Before the house lights go down to signal the start of Limelight Theatre‘s production of Fun Home, music director Sherri Long will step out on stage to give a few announcements. One of her announcements is to make sure you have your tissues handy as you prepare for act two post-intermission. I’d like to offer an addendum – you might need them for act one as well. In his note in the program, director Bradley Akers quotes one of the cast members. This story, says actress Stephanie Santiago, is about “the often frightening ways we come to arrive and live in our chosen identities.”
Based on the autobiographical graphic novel by Alison Bechdel, Fun Home follows the adult Alison Bechdel as she remembers and explores significant moments in her life. After her father’s death, she dives into a murky past in an effort to tell the story of the complicated, unique, brilliant man that raised her, his often unpredictable temperament and his shallowly-buried secrets defining her childhood. Narrating the scenes from adulthood, Alison’s memories jump from her young childhood living in a beautiful old house and helping her father in the family funeral home to her first experiences at college finding herself and understanding her own sexuality.
Her father’s sexuality and his imminent suicide loom over the play, and the adult Alison attempts to understand her father’s world (and her own) with the aid of hindsight and age. It is in one part a desire to know and fully grasp the often unanswerable questions of her father’s life and death, but it is in another part a desire to know and fully grasp her own place in that world of hers.
Even though the self-discovery of Fun Home is rooted in her sexuality, there is a universality to Alison’s experience. It is not only a play for a teenager struggling with their sexuality or an adult who had a parent with secrets or any of the other characters or struggles you see on stage. Its themes and messages are poignant for any audience and important for every ear. It is, in many ways, a difficult play to watch. It is often humorous with entertaining songs and light banter, but there is a rawness to it that is unrelenting and an authenticity that refuses to let go. An innocent coming of age in one moment – a freshman college student singing of first love or a child exploring her love for cartoons – and an uncomfortable reality in the next – a father pursuing a young man with his wife in the other room – the play deals with brutal truths and the harshness of seeing one’s life in retrospect.

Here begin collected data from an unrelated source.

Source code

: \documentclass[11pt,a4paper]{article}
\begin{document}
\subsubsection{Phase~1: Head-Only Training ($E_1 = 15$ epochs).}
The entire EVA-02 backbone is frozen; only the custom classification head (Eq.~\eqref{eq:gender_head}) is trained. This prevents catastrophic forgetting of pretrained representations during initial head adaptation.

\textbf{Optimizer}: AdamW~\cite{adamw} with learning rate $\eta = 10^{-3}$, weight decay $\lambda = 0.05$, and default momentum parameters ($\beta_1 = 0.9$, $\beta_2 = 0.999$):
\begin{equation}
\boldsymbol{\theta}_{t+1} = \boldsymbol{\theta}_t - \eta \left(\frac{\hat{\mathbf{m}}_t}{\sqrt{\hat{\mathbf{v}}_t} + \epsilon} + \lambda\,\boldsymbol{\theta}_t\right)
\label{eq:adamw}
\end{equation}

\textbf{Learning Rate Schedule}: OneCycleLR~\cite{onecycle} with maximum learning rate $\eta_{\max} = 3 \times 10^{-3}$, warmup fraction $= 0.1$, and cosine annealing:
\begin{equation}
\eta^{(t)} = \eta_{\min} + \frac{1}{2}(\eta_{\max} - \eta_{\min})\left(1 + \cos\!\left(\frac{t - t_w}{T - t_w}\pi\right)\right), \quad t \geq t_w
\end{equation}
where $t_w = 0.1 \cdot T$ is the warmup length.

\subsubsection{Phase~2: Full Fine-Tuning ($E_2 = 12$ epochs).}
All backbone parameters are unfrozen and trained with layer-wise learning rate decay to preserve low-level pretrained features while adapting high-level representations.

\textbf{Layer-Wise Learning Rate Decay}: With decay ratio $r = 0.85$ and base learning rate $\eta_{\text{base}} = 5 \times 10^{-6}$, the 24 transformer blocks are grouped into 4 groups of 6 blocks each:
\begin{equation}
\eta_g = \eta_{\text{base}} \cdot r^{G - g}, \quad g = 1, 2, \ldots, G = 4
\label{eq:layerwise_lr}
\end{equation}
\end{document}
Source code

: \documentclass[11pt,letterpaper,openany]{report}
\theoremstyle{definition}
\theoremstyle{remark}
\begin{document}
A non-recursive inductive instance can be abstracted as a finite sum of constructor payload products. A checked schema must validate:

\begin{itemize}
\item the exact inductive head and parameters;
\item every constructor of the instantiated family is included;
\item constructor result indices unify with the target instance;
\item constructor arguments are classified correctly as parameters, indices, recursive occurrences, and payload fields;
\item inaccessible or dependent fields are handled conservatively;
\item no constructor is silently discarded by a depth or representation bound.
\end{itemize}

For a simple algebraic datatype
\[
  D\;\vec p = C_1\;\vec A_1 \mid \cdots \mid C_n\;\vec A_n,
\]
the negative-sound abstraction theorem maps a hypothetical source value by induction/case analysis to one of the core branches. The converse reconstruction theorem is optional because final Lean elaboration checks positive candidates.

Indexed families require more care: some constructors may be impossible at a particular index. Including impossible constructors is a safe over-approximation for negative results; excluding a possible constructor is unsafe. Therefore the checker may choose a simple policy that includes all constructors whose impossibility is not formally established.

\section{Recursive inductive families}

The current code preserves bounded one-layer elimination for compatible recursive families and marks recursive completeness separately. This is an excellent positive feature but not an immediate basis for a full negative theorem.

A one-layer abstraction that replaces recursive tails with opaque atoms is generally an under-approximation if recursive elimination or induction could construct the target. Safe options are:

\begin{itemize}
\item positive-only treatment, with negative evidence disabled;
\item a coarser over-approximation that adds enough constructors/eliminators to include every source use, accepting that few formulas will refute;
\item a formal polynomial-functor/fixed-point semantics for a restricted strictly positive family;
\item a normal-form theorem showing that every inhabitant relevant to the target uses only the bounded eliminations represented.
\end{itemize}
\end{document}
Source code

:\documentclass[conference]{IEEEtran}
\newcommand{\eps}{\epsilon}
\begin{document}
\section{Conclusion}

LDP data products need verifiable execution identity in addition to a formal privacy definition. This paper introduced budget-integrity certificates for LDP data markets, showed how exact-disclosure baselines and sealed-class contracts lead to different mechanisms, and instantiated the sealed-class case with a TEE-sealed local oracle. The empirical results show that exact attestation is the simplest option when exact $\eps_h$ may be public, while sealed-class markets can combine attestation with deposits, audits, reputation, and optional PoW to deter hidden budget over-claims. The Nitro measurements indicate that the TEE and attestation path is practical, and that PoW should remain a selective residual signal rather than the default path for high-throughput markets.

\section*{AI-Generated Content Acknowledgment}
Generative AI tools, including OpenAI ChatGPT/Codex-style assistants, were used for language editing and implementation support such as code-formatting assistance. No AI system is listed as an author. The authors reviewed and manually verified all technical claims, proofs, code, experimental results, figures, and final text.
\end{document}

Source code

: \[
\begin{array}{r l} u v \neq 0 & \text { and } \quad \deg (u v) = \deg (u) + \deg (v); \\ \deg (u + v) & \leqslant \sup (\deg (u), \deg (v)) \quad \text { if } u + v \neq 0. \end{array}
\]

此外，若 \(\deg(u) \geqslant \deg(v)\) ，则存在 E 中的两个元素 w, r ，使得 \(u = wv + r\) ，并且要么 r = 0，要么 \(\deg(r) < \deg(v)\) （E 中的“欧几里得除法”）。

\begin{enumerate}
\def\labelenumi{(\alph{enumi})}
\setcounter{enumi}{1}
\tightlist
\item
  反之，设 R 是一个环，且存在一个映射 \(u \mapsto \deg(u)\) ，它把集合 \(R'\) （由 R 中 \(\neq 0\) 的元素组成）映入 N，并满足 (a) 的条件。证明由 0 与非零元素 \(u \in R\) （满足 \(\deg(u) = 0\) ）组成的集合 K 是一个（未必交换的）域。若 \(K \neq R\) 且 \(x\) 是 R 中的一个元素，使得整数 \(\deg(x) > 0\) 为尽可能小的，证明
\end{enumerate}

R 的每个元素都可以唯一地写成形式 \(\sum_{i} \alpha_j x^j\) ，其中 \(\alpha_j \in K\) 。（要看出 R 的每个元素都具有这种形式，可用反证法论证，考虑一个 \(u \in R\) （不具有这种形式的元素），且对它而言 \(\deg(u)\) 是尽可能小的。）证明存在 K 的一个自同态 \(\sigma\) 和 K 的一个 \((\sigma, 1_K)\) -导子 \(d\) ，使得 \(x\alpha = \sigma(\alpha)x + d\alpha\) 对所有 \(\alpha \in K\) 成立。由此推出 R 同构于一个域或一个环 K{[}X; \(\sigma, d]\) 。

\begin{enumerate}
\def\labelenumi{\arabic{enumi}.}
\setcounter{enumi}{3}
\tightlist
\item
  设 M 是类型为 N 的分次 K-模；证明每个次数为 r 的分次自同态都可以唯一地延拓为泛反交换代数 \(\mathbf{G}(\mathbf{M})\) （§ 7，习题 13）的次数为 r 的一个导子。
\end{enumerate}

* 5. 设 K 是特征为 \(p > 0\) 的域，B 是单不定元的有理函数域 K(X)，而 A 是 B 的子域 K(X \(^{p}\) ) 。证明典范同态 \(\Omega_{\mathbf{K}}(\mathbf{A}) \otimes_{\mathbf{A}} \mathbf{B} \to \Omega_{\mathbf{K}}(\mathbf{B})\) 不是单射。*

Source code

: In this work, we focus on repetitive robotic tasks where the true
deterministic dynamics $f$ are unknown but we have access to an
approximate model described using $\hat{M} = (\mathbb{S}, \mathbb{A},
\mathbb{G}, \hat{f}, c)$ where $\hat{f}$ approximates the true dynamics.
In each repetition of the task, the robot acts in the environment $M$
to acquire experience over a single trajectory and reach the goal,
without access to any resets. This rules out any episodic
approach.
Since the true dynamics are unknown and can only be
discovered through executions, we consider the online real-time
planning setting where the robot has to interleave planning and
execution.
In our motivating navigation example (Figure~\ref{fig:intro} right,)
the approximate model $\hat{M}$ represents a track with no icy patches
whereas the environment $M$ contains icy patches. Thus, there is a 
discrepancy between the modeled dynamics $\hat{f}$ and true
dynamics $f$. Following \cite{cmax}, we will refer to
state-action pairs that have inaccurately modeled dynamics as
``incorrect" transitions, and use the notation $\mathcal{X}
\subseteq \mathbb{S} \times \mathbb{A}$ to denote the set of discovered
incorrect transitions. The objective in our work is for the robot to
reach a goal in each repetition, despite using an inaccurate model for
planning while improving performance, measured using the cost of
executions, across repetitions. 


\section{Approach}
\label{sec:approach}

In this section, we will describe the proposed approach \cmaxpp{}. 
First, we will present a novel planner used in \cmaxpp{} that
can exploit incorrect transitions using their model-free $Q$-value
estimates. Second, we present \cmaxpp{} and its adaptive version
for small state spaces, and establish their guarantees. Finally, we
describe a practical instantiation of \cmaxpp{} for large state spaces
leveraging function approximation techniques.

A talented local cast expertly navigates the difficult themes and demonstrates a fantastic chemistry with each other. Young Alison (Tess Therrien) is bubbly and bright, a picture of the innocence of childhood. She is able, though, to show a range of ability that reveals complicated relationships and inner struggles that found their foundation in youth and grew through the years. Medium Alison (Camryn Chiriboga) expertly conveys the insecurity we all felt in those first days away from home, the uncertainly of defining and understanding ourselves outside of the geographical and familial parameters to which we had become accustomed. This Alison, though, has by no means lost her youthful innocence as we’re treated to the playful unfamiliarity of first love with a more experienced and self-assured Joan (Stephanie Santiago).
The adult Alison (Laura Mauldin) is the perfect narrator. She is by no means omniscient; we are watching her remember and understand in the same breath. We are watching her new discoveries and feeling the pain of remembrance alongside her. Her negotiation of a difficult story feels real and honest and vulnerable. She wants to know and understand, and we’re invited into the experience.
Bruce Bechdel (Josh Waller) is a complicated man and a complicated character to play, but the performance is brilliant. It is difficult to make a character who cheats on his wife and has a volatile temper with the whole house sympathetic. The story doesn’t hold back from his faults and problems and neither does Waller. But the audience still feels the pain and the brokenness in an authentic way. It isn’t pathetic or melodramatic; it’s a quiet and hidden ache, a torment that bubbles over in outbursts.
Alongside Bruce Bechdel is his wife, Helen (Regina Torres), who has a quiet ache of her own. Torres beautifully communicates this repressed pain, the distance felt, the fear realized. Drew Fitzgerald and Ben Kerllenevich are delightful as Alison’s brothers, Christian and John, and have a real presence in each of their scenes and songs. Experienced first love Joan is magnetic, an encouragement and helpful voice, self-assured but still real and charismatic. Alejandro Ramos, who plays a variety of young men who come in and out of the lives of the Bechdels, is memorable in each of these roles and brings life to them with a beautiful voice.
Though full of laughter and jokes and upbeat songs, Fun Home is not an easy play. But it is an important one. It explores the world of the past, seeking to understand and appreciate. It’s refreshingly honest and excruciatingly authentic, and it’s a show you don’t want to miss.
Please note: Fun Home is definitely an adult show, so leave the little ones at home for this one.